REQUIRED ACTION: One number is the whole answer: how many lines of the material hold "strong".

----------

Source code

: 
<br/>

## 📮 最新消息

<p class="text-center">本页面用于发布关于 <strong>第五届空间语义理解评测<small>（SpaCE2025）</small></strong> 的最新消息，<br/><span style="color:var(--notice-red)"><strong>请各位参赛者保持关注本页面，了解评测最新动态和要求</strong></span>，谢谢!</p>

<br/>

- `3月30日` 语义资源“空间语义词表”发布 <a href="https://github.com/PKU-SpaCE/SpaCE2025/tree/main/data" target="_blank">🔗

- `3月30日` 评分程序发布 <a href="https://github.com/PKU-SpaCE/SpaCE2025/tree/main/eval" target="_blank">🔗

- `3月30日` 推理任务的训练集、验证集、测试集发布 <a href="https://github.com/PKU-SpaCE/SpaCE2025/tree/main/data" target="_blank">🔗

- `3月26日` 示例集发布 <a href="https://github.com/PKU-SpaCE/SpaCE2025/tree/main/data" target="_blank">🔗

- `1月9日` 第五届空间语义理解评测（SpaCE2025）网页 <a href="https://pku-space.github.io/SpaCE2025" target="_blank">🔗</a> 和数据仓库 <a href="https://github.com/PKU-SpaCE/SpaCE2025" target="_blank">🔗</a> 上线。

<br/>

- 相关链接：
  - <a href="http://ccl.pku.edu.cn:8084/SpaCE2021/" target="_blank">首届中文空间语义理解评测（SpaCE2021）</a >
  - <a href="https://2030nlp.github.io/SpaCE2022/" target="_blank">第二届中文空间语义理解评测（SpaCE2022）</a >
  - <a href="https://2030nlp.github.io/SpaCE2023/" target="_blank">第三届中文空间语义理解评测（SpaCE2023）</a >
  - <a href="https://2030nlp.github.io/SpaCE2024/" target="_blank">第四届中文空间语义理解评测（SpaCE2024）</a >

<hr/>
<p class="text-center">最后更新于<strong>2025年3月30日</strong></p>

----------

RESPONSE AREA: 2